The Financial Services Technology Consortium (FSTC) today announced the launch of a project whose goal is to help member banks adopt radio frequency identification technology (RFID).[From FSTC | Financial Services Technology Consortium – Press & Articles]
Why would banks want to do that? Well, it is relatively easy to implement vicinity (let’s say up to a couple of metres) read-only functionality along side the proximity (let’s say up to a couple of centimetres) read-write functionality used in contactless identity cards, bank cards and NFC phones. The chip sets are readily available. Handled correctly, this is something that a great many customers would appreciate.
Imagine a world where, when you walk into your bank, messages and adverts pop up that address you by name.[From What high street banking will look like in 2020]
While The Times might see this as something for 2020, more technologically advanced nations are already experimenting with the technology,
Now “Yes Bank” which is a commercial bank operating out of India has been piloting an RFID system so that bank employees can identify these rich fat customers and offer them personalized services. Under the pilot RFID banking cards have been offered to select customers apart from deployment of RFID interrogators and customized gate antennas at bank premises… The moment the elite customer arrives in the bank his details are flashed on the system which enables the relationship team to identify the concerned person so that they can accord him services in the best possible manner.[From The RFID Weblog: RFID being used to give preferential treatment to rich clients in Indian banks]
I can readily imagine using a Tesco Clubcard with this technology, or a BA Executive Club card or a transit card. As a consumers, I want to get better service where possible and the idea that everything from shopping cards to airport display boards might know who I am and deliver personalised service because of that is rather appealing. At least, it’s rather appealing provided that my identity is managed properly and my privacy is assured. This could be done at a physical level: you might, for example, have a Clubcard that only functions when you press a button on it.
This system creates a tiny, ultra-thin, pressure sensitive switch “which ensures that the device can only be read when the owner is pressing the switch”, said Peratech.[From British firm develops RFID security technology to prevent ‘skimming’ | 20 Aug 2008 | ComputerWeekly.com]
Well, I can see how that might work for a card, although it seems a bit of a hassle in practice. But what about other form factors, particularly form factors that might make it difficult for someone to physically reach the switch. For example:
In times where a lot of hue and cry is being raised over injecting humans with RFID tags here is a video of a guy who seems pretty cool about injecting RFID chip in his hand[From The RFID Weblog: The Do It yourself Guide to implanting RFID Chip in your hand]

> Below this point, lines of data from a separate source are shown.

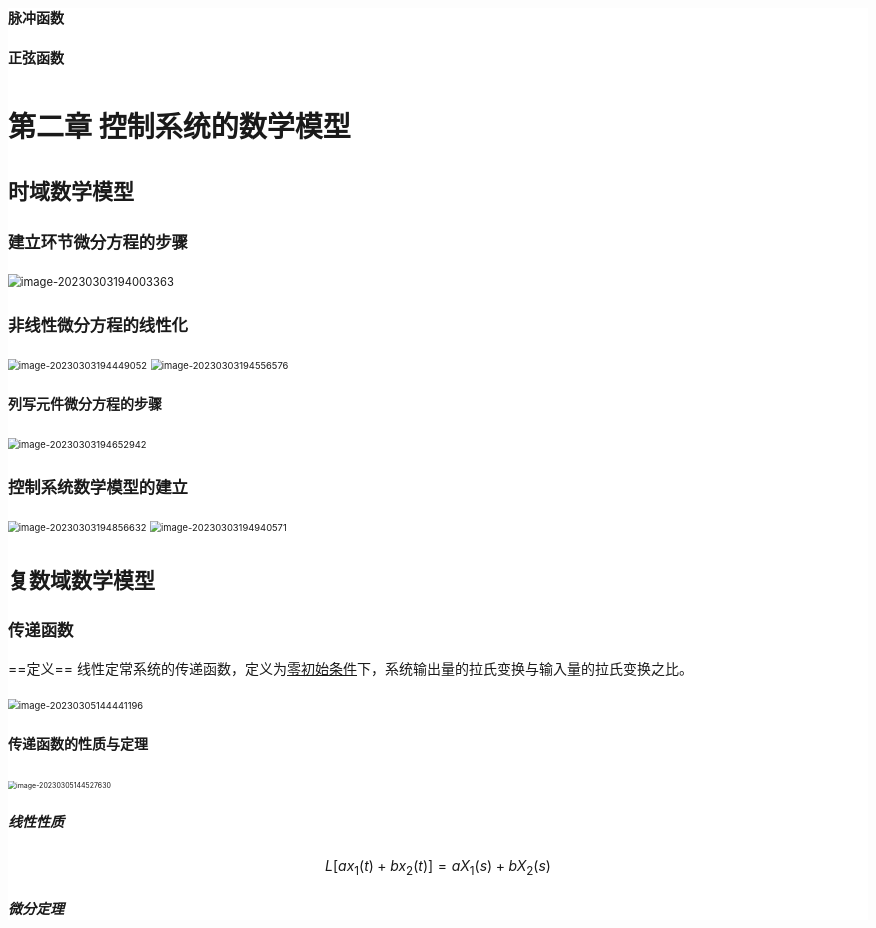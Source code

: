 #### 脉冲函数

#### 正弦函数

# 第二章 控制系统的数学模型

## 时域数学模型

### 建立环节微分方程的步骤

<img src="C:\Users\Joker\AppData\Roaming\Typora\typora-user-images\image-20230303194003363.png" alt="image-20230303194003363" style="zoom: 80%;" />

### 非线性微分方程的线性化

<img src="C:\Users\Joker\AppData\Roaming\Typora\typora-user-images\image-20230303194449052.png" alt="image-20230303194449052" style="zoom: 67%;" />

<img src="C:\Users\Joker\AppData\Roaming\Typora\typora-user-images\image-20230303194556576.png" alt="image-20230303194556576" style="zoom:67%;" />

#### 列写元件微分方程的步骤

<img src="C:\Users\Joker\AppData\Roaming\Typora\typora-user-images\image-20230303194652942.png" alt="image-20230303194652942" style="zoom:67%;" />

### 控制系统数学模型的建立

<img src="C:\Users\Joker\AppData\Roaming\Typora\typora-user-images\image-20230303194856632.png" alt="image-20230303194856632" style="zoom:67%;" />

<img src="C:\Users\Joker\AppData\Roaming\Typora\typora-user-images\image-20230303194940571.png" alt="image-20230303194940571" style="zoom:67%;" />

## 复数域数学模型

### 传递函数

==定义== 线性定常系统的传递函数，定义为[零初始条件]()下，系统输出量的拉氏变换与输入量的拉氏变换之比。

<img src="C:\Users\Joker\AppData\Roaming\Typora\typora-user-images\image-20230305144441196.png" alt="image-20230305144441196" style="zoom: 67%;" />

#### 传递函数的性质与定理

<img src="C:\Users\Joker\AppData\Roaming\Typora\typora-user-images\image-20230305144527630.png" alt="image-20230305144527630" style="zoom: 50%;" />

##### 线性性质

$$
L[ax_1(t) + bx_2(t)] = aX_1(s) + bX_2(s)
$$

##### 微分定理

Connecting things up is easy, but disconnecting them is hard! The solution, surely, is not down at the physical layer but in the logical layer above it. Extending the future digital identity management infrastructure to the Internet of things has to be the way forward and if properly designed such an infrastructure could deliver more, I think, thank many people imagine. In particular, such an infrastructure could protect privacy through the judicious use of cryptography rather than through codes of practice or goodwill.